Try it - When you copy the listing, skip the images and return each line verbatim.

Dataset -

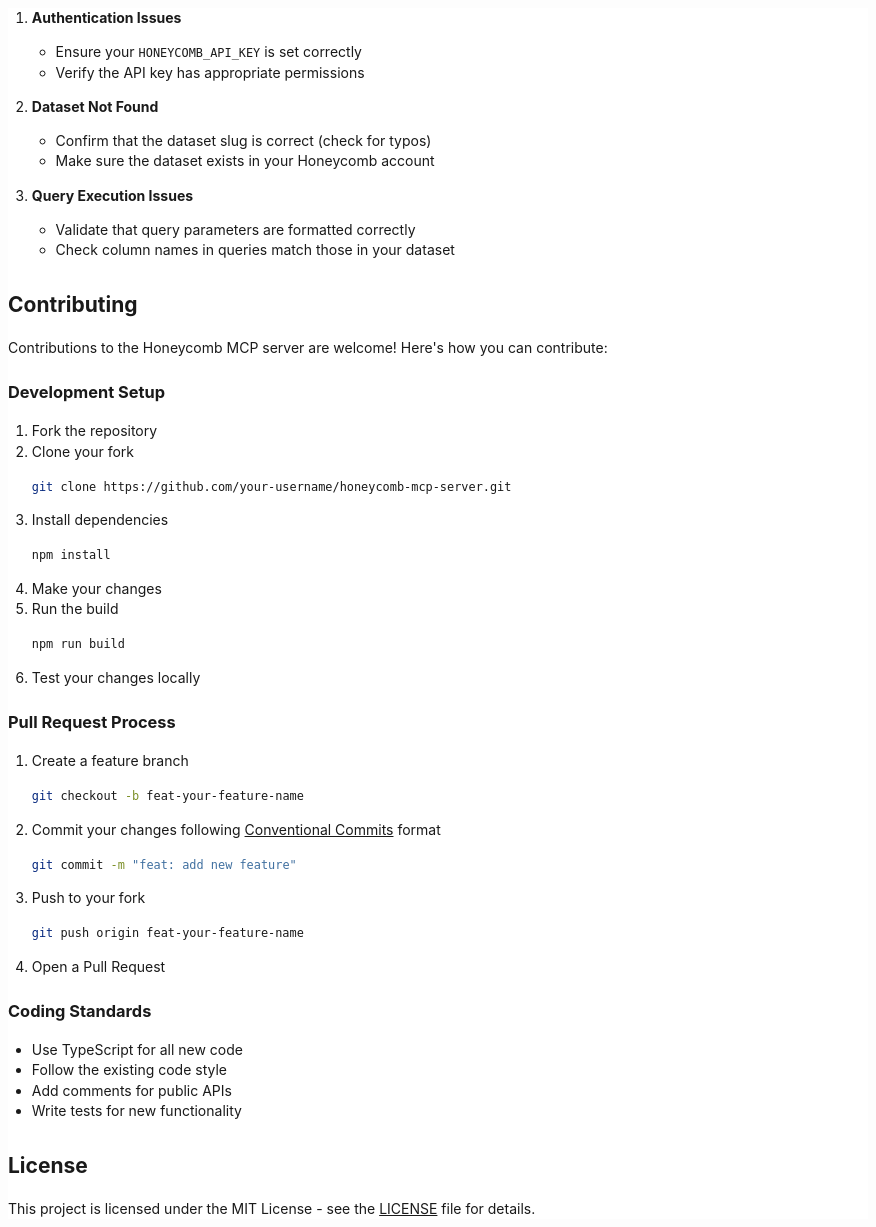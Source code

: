 1. **Authentication Issues**
   - Ensure your `HONEYCOMB_API_KEY` is set correctly
   - Verify the API key has appropriate permissions

2. **Dataset Not Found**
   - Confirm that the dataset slug is correct (check for typos)
   - Make sure the dataset exists in your Honeycomb account

3. **Query Execution Issues**
   - Validate that query parameters are formatted correctly
   - Check column names in queries match those in your dataset

## Contributing

Contributions to the Honeycomb MCP server are welcome! Here's how you can contribute:

### Development Setup

1. Fork the repository
2. Clone your fork
   ```bash
   git clone https://github.com/your-username/honeycomb-mcp-server.git
   ```
3. Install dependencies
   ```bash
   npm install
   ```
4. Make your changes
5. Run the build
   ```bash
   npm run build
   ```
6. Test your changes locally

### Pull Request Process

1. Create a feature branch
   ```bash
   git checkout -b feat-your-feature-name
   ```
2. Commit your changes following [Conventional Commits](https://www.conventionalcommits.org/) format
   ```bash
   git commit -m "feat: add new feature"
   ```
3. Push to your fork
   ```bash
   git push origin feat-your-feature-name
   ```
4. Open a Pull Request

### Coding Standards

- Use TypeScript for all new code
- Follow the existing code style
- Add comments for public APIs
- Write tests for new functionality

## License

This project is licensed under the MIT License - see the [LICENSE](LICENSE) file for details.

Solution -
Source code

: 1. **Authentication Issues**
   - Ensure your `HONEYCOMB_API_KEY` is set correctly
   - Verify the API key has appropriate permissions

2. **Dataset Not Found**
   - Confirm that the dataset slug is correct (check for typos)
   - Make sure the dataset exists in your Honeycomb account

3. **Query Execution Issues**
   - Validate that query parameters are formatted correctly
   - Check column names in queries match those in your dataset

## Contributing

Contributions to the Honeycomb MCP server are welcome! Here's how you can contribute:

### Development Setup

1. Fork the repository
2. Clone your fork
   ```bash
   git clone https://github.com/your-username/honeycomb-mcp-server.git
   ```
3. Install dependencies
   ```bash
   npm install
   ```
4. Make your changes
5. Run the build
   ```bash
   npm run build
   ```
6. Test your changes locally

### Pull Request Process

1. Create a feature branch
   ```bash
   git checkout -b feat-your-feature-name
   ```
2. Commit your changes following [Conventional Commits](https://www.conventionalcommits.org/) format
   ```bash
   git commit -m "feat: add new feature"
   ```
3. Push to your fork
   ```bash
   git push origin feat-your-feature-name
   ```
4. Open a Pull Request

### Coding Standards

- Use TypeScript for all new code
- Follow the existing code style
- Add comments for public APIs
- Write tests for new functionality

## License

This project is licensed under the MIT License - see the [LICENSE](LICENSE) file for details.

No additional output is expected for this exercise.